** Opening DATA block **

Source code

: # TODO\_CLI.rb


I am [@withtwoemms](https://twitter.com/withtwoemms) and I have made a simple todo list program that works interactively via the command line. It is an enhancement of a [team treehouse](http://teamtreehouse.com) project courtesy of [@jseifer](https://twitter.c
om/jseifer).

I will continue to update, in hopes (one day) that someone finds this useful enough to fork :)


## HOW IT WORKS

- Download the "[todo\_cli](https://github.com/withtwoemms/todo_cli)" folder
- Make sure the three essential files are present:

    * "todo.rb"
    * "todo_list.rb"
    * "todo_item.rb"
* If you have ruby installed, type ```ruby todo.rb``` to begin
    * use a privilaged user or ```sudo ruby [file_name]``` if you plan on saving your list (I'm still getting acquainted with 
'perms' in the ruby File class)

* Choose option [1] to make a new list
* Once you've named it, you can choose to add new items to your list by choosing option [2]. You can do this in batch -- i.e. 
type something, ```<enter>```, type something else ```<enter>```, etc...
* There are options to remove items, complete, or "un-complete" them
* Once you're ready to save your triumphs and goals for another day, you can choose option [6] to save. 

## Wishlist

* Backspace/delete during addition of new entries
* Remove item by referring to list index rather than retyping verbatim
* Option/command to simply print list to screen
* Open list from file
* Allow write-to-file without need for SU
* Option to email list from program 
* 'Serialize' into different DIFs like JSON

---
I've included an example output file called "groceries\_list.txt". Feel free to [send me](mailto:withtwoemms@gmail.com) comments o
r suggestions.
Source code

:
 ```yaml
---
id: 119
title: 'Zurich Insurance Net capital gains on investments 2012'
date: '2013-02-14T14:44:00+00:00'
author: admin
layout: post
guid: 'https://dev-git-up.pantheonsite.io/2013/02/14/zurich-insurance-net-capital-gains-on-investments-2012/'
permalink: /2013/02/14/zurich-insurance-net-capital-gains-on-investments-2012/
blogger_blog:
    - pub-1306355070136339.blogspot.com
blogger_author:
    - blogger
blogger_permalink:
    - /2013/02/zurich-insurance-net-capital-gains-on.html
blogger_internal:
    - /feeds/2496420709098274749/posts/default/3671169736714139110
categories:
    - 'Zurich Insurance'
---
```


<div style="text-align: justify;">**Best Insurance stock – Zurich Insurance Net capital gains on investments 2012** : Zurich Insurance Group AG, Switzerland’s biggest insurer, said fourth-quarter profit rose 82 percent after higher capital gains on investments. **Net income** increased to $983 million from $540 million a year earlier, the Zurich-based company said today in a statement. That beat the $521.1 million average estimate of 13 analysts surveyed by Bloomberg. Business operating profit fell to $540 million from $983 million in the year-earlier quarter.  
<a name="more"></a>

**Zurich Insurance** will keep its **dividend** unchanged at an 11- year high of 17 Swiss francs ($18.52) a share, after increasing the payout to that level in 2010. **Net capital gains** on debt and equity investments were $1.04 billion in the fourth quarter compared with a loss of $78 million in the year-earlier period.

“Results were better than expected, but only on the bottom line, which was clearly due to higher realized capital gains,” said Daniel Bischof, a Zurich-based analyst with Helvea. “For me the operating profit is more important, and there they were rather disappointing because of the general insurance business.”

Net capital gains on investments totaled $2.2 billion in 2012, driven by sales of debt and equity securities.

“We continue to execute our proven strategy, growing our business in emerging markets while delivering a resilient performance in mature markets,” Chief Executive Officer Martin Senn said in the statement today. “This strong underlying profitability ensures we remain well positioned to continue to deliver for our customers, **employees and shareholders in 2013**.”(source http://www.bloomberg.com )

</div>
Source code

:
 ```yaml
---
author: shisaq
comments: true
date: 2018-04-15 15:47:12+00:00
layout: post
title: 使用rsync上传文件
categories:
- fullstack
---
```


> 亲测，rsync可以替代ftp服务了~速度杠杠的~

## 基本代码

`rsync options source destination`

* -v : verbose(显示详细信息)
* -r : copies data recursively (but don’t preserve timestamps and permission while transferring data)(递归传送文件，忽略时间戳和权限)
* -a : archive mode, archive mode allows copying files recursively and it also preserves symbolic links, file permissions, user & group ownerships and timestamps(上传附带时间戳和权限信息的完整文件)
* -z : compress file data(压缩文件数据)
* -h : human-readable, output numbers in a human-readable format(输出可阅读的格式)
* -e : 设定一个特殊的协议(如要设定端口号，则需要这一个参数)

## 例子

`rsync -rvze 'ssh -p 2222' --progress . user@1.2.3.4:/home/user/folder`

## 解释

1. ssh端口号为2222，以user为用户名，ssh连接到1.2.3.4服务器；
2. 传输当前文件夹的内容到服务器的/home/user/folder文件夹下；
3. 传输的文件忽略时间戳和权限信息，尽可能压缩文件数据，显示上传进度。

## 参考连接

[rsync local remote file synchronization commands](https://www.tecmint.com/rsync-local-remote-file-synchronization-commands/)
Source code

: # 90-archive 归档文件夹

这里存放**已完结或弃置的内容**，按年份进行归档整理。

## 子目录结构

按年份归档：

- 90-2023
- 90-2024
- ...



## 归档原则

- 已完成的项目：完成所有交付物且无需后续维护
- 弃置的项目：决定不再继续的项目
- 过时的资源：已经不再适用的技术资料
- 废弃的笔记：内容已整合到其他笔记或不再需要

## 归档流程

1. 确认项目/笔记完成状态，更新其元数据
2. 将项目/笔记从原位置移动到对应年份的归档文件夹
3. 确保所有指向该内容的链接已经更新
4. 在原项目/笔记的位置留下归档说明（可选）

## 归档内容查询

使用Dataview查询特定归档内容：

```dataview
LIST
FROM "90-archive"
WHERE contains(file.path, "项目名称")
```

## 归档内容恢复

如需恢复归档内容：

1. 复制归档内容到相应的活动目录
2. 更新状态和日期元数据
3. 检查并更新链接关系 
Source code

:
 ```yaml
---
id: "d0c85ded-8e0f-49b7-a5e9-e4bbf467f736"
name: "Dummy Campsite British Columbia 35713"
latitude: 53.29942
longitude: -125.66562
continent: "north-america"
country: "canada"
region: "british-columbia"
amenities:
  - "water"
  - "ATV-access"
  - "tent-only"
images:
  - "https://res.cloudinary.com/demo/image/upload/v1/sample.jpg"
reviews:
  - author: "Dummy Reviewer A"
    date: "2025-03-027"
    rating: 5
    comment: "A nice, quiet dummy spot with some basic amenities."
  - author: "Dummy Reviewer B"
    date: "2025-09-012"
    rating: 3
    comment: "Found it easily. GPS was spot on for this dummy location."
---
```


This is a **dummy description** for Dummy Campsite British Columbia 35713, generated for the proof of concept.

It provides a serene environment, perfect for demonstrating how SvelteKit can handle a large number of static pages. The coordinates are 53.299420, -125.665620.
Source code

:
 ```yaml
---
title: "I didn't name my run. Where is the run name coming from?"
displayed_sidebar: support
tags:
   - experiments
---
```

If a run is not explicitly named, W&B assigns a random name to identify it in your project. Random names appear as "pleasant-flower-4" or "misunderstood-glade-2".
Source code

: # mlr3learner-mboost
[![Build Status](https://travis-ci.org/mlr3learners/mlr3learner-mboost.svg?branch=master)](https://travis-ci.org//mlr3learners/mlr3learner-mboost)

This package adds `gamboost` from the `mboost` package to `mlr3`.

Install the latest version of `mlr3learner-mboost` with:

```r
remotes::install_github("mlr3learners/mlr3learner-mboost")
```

** Closing DATA block **

## TRY IT:
Reproduce all of the data. Leave every line unchanged.

## TASK RESULT:
Source code

: # TODO\_CLI.rb


I am [@withtwoemms](https://twitter.com/withtwoemms) and I have made a simple todo list program that works interactively via the command line. It is an enhancement of a [team treehouse](http://teamtreehouse.com) project courtesy of [@jseifer](https://twitter.c
om/jseifer).

I will continue to update, in hopes (one day) that someone finds this useful enough to fork :)


## HOW IT WORKS

- Download the "[todo\_cli](https://github.com/withtwoemms/todo_cli)" folder
- Make sure the three essential files are present:

    * "todo.rb"
    * "todo_list.rb"
    * "todo_item.rb"
* If you have ruby installed, type ```ruby todo.rb``` to begin
    * use a privilaged user or ```sudo ruby [file_name]``` if you plan on saving your list (I'm still getting acquainted with 
'perms' in the ruby File class)

* Choose option [1] to make a new list
* Once you've named it, you can choose to add new items to your list by choosing option [2]. You can do this in batch -- i.e. 
type something, ```<enter>```, type something else ```<enter>```, etc...
* There are options to remove items, complete, or "un-complete" them
* Once you're ready to save your triumphs and goals for another day, you can choose option [6] to save. 

## Wishlist

* Backspace/delete during addition of new entries
* Remove item by referring to list index rather than retyping verbatim
* Option/command to simply print list to screen
* Open list from file
* Allow write-to-file without need for SU
* Option to email list from program 
* 'Serialize' into different DIFs like JSON

---
I've included an example output file called "groceries\_list.txt". Feel free to [send me](mailto:withtwoemms@gmail.com) comments o
r suggestions.
Source code

:
 ```yaml
---
id: 119
title: 'Zurich Insurance Net capital gains on investments 2012'
date: '2013-02-14T14:44:00+00:00'
author: admin
layout: post
guid: 'https://dev-git-up.pantheonsite.io/2013/02/14/zurich-insurance-net-capital-gains-on-investments-2012/'
permalink: /2013/02/14/zurich-insurance-net-capital-gains-on-investments-2012/
blogger_blog:
    - pub-1306355070136339.blogspot.com
blogger_author:
    - blogger
blogger_permalink:
    - /2013/02/zurich-insurance-net-capital-gains-on.html
blogger_internal:
    - /feeds/2496420709098274749/posts/default/3671169736714139110
categories:
    - 'Zurich Insurance'
---
```


<div style="text-align: justify;">**Best Insurance stock – Zurich Insurance Net capital gains on investments 2012** : Zurich Insurance Group AG, Switzerland’s biggest insurer, said fourth-quarter profit rose 82 percent after higher capital gains on investments. **Net income** increased to $983 million from $540 million a year earlier, the Zurich-based company said today in a statement. That beat the $521.1 million average estimate of 13 analysts surveyed by Bloomberg. Business operating profit fell to $540 million from $983 million in the year-earlier quarter.  
<a name="more"></a>

**Zurich Insurance** will keep its **dividend** unchanged at an 11- year high of 17 Swiss francs ($18.52) a share, after increasing the payout to that level in 2010. **Net capital gains** on debt and equity investments were $1.04 billion in the fourth quarter compared with a loss of $78 million in the year-earlier period.

“Results were better than expected, but only on the bottom line, which was clearly due to higher realized capital gains,” said Daniel Bischof, a Zurich-based analyst with Helvea. “For me the operating profit is more important, and there they were rather disappointing because of the general insurance business.”

Net capital gains on investments totaled $2.2 billion in 2012, driven by sales of debt and equity securities.

“We continue to execute our proven strategy, growing our business in emerging markets while delivering a resilient performance in mature markets,” Chief Executive Officer Martin Senn said in the statement today. “This strong underlying profitability ensures we remain well positioned to continue to deliver for our customers, **employees and shareholders in 2013**.”(source http://www.bloomberg.com )

</div>
Source code

:
 ```yaml
---
author: shisaq
comments: true
date: 2018-04-15 15:47:12+00:00
layout: post
title: 使用rsync上传文件
categories:
- fullstack
---
```


> 亲测，rsync可以替代ftp服务了~速度杠杠的~

## 基本代码

`rsync options source destination`

* -v : verbose(显示详细信息)
* -r : copies data recursively (but don’t preserve timestamps and permission while transferring data)(递归传送文件，忽略时间戳和权限)
* -a : archive mode, archive mode allows copying files recursively and it also preserves symbolic links, file permissions, user & group ownerships and timestamps(上传附带时间戳和权限信息的完整文件)
* -z : compress file data(压缩文件数据)
* -h : human-readable, output numbers in a human-readable format(输出可阅读的格式)
* -e : 设定一个特殊的协议(如要设定端口号，则需要这一个参数)

## 例子

`rsync -rvze 'ssh -p 2222' --progress . user@1.2.3.4:/home/user/folder`

## 解释

1. ssh端口号为2222，以user为用户名，ssh连接到1.2.3.4服务器；
2. 传输当前文件夹的内容到服务器的/home/user/folder文件夹下；
3. 传输的文件忽略时间戳和权限信息，尽可能压缩文件数据，显示上传进度。

## 参考连接

[rsync local remote file synchronization commands](https://www.tecmint.com/rsync-local-remote-file-synchronization-commands/)
Source code

: # 90-archive 归档文件夹

这里存放**已完结或弃置的内容**，按年份进行归档整理。

## 子目录结构

按年份归档：

- 90-2023
- 90-2024
- ...



## 归档原则

- 已完成的项目：完成所有交付物且无需后续维护
- 弃置的项目：决定不再继续的项目
- 过时的资源：已经不再适用的技术资料
- 废弃的笔记：内容已整合到其他笔记或不再需要

## 归档流程

1. 确认项目/笔记完成状态，更新其元数据
2. 将项目/笔记从原位置移动到对应年份的归档文件夹
3. 确保所有指向该内容的链接已经更新
4. 在原项目/笔记的位置留下归档说明（可选）

## 归档内容查询

使用Dataview查询特定归档内容：

```dataview
LIST
FROM "90-archive"
WHERE contains(file.path, "项目名称")
```

## 归档内容恢复

如需恢复归档内容：

1. 复制归档内容到相应的活动目录
2. 更新状态和日期元数据
3. 检查并更新链接关系 
Source code

:
 ```yaml
---
id: "d0c85ded-8e0f-49b7-a5e9-e4bbf467f736"
name: "Dummy Campsite British Columbia 35713"
latitude: 53.29942
longitude: -125.66562
continent: "north-america"
country: "canada"
region: "british-columbia"
amenities:
  - "water"
  - "ATV-access"
  - "tent-only"
images:
  - "https://res.cloudinary.com/demo/image/upload/v1/sample.jpg"
reviews:
  - author: "Dummy Reviewer A"
    date: "2025-03-027"
    rating: 5
    comment: "A nice, quiet dummy spot with some basic amenities."
  - author: "Dummy Reviewer B"
    date: "2025-09-012"
    rating: 3
    comment: "Found it easily. GPS was spot on for this dummy location."
---
```


This is a **dummy description** for Dummy Campsite British Columbia 35713, generated for the proof of concept.

It provides a serene environment, perfect for demonstrating how SvelteKit can handle a large number of static pages. The coordinates are 53.299420, -125.665620.
Source code

:
 ```yaml
---
title: "I didn't name my run. Where is the run name coming from?"
displayed_sidebar: support
tags:
   - experiments
---
```

If a run is not explicitly named, W&B assigns a random name to identify it in your project. Random names appear as "pleasant-flower-4" or "misunderstood-glade-2".
Source code

: # mlr3learner-mboost
[![Build Status](https://travis-ci.org/mlr3learners/mlr3learner-mboost.svg?branch=master)](https://travis-ci.org//mlr3learners/mlr3learner-mboost)

This package adds `gamboost` from the `mboost` package to `mlr3`.

Install the latest version of `mlr3learner-mboost` with:

```r
remotes::install_github("mlr3learners/mlr3learner-mboost")
```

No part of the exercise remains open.